Giordanno asintió una sola vez, como si entendiera más de lo que decía.
—Está bien —susurró—. Pero si sigues arrastrando esa cara a mis reuniones, la próxima vez no te dejo ni entrar al coche.
Gabrielle esbozó una sonrisa triste. Pero no dijo nada más. Se subió al Maserati y cerró la puerta sin mirar atrás.
Desde ese instante supo que lo que había pasado con Sofía no era solo un error. Era una herida. Una que acababa de comenzar a sangrar.
El reloj marcaba las diez y quince. La lluvia repiqueteaba contra los ventanales del departamento de Sofía, en lo alto de un edificio con vista al lago. Las gotas formaban pequeños caminos por el vidrio empañado, como si quisieran dibujar lo que ella no podía expresar.
Sofía estaba sentada en el suelo, frente al sofá, con una copa de vino blanco entre los dedos. El silencio era tan espeso como el nudo en su garganta.
La música de fondo era tenue, pero ella podía concentrarse en nada. Ni en el libro abierto sobre la mesa, ni en el celular que llevaba horas sin vibrar.
El rostro de Gabrielle volvía una y otra vez como una marea testaruda. Su boca. Su cuerpo. El modo en que la había mirado después… como si se arrepintiera, como si hubiera cruzado un límite que no debía tocar.
—Maldita sea —susurró, llevándose la copa a los labios, pero sin beber.
Se incorporó con lentitud y caminó hacia la cocina. Abrió la nevera sin saber qué buscar allí, solo por hacer algo. Cerró de inmediato.
Volvió al salón y se dejó caer en el sofá, esta vez hundiendo el rostro en un cojín.
—No fue solo sexo… —murmuró en voz baja, como si decírselo a sí misma le ayudaría a no olvidarlo—. No fue solo una noche.
Las caricias, los suspiros entrecortados, la forma en que Gabrielle le había rozado el rostro como si fuera algo más que un capricho. Lo había sentido en su piel, en su pecho, en sus huesos.
Una conexión profunda, peligrosa… inevitable.
El sonido de su celular quebró el aire. Sofía lo miró de reojo, con el corazón acelerado.
"Mensaje de Gabrielle."
Tembló. Tardó unos segundos en desbloquearlo. Solo había dos palabras.
》“¿Estás bien?”
Las lágrimas brotaron sin permiso. Sofía se tapó la boca, ahogando el sollozo. No por tristeza, sino por impotencia.
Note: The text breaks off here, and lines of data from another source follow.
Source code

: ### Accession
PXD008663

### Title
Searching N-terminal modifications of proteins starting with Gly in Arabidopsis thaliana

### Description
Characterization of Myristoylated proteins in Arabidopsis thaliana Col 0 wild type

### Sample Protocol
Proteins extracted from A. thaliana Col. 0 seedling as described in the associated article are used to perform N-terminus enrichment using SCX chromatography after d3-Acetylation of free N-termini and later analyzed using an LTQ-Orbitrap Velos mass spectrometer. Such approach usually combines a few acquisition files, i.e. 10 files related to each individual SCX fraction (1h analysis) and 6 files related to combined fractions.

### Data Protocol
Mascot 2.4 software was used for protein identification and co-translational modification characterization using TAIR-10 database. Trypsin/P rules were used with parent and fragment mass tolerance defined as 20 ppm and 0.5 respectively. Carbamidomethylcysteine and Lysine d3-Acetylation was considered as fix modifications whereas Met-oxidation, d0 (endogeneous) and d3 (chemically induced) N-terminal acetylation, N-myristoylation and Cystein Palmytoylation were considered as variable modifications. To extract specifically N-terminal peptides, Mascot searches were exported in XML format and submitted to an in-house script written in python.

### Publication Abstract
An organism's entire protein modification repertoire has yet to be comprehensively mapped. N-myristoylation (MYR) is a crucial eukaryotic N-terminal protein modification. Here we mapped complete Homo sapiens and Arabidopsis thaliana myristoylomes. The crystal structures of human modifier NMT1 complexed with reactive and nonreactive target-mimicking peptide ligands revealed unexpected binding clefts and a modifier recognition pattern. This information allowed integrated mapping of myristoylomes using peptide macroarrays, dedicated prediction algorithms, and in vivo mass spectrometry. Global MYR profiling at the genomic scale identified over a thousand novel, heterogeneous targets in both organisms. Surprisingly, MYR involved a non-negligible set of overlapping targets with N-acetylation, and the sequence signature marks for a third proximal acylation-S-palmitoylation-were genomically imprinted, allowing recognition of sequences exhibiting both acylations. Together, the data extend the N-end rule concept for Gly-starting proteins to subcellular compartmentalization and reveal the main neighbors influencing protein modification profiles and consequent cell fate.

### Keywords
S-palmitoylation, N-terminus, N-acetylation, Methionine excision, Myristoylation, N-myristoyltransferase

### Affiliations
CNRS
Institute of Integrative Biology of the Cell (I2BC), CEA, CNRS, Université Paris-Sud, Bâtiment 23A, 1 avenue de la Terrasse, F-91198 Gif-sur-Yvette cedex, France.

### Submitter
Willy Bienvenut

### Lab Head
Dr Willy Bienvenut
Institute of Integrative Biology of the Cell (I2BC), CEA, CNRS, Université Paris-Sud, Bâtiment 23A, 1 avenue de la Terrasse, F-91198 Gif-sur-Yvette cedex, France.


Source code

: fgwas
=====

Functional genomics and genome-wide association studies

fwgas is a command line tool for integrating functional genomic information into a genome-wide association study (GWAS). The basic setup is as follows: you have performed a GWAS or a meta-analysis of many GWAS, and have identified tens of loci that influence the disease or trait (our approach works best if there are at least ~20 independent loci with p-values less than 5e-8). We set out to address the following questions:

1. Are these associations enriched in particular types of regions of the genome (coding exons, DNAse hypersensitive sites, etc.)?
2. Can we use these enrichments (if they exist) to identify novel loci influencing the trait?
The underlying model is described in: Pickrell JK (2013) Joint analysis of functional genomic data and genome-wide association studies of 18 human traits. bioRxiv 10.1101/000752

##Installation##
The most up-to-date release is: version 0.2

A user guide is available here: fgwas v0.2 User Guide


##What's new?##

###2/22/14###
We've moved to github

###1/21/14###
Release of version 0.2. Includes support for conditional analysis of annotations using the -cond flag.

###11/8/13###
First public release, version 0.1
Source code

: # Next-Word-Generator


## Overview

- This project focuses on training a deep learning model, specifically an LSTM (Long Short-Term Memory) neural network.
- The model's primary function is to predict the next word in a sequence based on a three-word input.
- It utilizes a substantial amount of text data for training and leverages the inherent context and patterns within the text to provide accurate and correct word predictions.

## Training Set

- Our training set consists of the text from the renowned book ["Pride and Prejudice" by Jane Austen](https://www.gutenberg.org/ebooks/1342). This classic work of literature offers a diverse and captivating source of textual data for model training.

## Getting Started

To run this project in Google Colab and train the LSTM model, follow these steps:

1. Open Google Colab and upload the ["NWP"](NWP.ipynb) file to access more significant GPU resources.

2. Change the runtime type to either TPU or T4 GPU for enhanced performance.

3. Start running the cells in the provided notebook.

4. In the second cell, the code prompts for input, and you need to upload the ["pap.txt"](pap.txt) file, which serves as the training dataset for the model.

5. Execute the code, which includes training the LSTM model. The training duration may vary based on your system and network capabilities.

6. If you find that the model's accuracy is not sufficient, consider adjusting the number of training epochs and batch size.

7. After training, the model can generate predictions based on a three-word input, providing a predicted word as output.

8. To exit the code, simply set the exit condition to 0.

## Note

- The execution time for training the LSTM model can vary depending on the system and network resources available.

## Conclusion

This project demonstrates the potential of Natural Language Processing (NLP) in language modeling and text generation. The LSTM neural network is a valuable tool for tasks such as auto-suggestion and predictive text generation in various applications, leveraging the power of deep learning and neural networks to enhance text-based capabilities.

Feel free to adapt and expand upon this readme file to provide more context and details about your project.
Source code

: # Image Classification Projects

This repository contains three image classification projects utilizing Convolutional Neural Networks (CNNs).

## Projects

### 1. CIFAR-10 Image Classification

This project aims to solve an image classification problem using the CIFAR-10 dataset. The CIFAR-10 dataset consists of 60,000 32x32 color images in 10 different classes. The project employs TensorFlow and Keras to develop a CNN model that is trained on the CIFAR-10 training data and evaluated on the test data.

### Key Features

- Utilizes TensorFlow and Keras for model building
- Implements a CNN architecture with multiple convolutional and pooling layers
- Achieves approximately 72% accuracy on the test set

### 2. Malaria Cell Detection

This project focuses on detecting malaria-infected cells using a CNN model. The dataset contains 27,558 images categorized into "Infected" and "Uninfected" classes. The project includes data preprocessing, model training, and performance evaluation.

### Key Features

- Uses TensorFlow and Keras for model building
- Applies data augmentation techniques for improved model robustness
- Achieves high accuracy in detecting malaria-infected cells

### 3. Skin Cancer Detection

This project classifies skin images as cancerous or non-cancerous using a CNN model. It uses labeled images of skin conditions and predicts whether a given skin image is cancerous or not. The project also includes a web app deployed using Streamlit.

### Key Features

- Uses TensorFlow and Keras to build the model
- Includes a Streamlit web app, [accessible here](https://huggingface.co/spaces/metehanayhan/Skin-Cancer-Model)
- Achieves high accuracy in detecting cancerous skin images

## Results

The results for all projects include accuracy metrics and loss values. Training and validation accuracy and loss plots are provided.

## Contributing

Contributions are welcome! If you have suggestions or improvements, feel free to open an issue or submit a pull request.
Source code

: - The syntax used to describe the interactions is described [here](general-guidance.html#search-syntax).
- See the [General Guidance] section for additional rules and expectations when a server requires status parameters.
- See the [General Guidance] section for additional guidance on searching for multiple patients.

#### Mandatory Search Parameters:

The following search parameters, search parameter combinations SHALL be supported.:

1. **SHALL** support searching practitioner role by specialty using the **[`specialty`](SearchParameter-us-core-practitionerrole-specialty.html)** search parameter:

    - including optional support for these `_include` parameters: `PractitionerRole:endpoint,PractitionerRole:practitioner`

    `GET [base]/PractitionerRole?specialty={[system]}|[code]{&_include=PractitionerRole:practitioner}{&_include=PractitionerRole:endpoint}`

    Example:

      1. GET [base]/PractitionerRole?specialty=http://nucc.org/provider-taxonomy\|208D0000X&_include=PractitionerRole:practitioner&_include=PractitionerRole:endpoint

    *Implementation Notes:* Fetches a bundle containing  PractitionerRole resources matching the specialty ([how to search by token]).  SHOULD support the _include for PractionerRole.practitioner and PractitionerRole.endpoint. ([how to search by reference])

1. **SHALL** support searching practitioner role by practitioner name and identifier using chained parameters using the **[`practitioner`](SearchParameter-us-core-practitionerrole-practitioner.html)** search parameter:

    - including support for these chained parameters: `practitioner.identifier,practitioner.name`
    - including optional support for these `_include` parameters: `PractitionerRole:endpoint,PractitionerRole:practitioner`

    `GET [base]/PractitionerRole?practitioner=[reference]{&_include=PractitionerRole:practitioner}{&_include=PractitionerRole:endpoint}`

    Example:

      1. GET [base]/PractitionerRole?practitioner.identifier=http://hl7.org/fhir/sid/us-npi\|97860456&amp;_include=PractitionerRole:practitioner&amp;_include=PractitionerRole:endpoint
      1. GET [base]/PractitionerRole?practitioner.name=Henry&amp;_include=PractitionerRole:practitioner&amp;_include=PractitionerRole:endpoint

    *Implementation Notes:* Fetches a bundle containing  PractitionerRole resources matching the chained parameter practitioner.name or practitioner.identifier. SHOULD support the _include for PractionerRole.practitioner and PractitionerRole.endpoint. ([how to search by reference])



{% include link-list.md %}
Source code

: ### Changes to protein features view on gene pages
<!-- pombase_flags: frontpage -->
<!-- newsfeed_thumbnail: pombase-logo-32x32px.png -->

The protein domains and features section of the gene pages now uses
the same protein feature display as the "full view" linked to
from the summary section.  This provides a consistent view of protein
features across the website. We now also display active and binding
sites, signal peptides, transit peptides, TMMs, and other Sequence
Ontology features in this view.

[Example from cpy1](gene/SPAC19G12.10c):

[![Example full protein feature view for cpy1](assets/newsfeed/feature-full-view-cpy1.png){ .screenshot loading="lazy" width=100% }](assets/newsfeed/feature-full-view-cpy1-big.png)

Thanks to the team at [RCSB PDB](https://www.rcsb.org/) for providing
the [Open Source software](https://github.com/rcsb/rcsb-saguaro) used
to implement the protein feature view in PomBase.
... "Estoy rota. Y tú también."
Pero no envió eso. Tecleó con los dedos temblorosos.
》"Sí. Estoy bien. Y tú?"
Lo envió. Se quedó mirando la pantalla, sin esperar realmente una respuesta. Pero por dentro, algo en ella ardía: la certeza de que lo de esa noche no fue un error. Fue el comienzo de algo que ni el tiempo, ni el miedo lograrían borrar.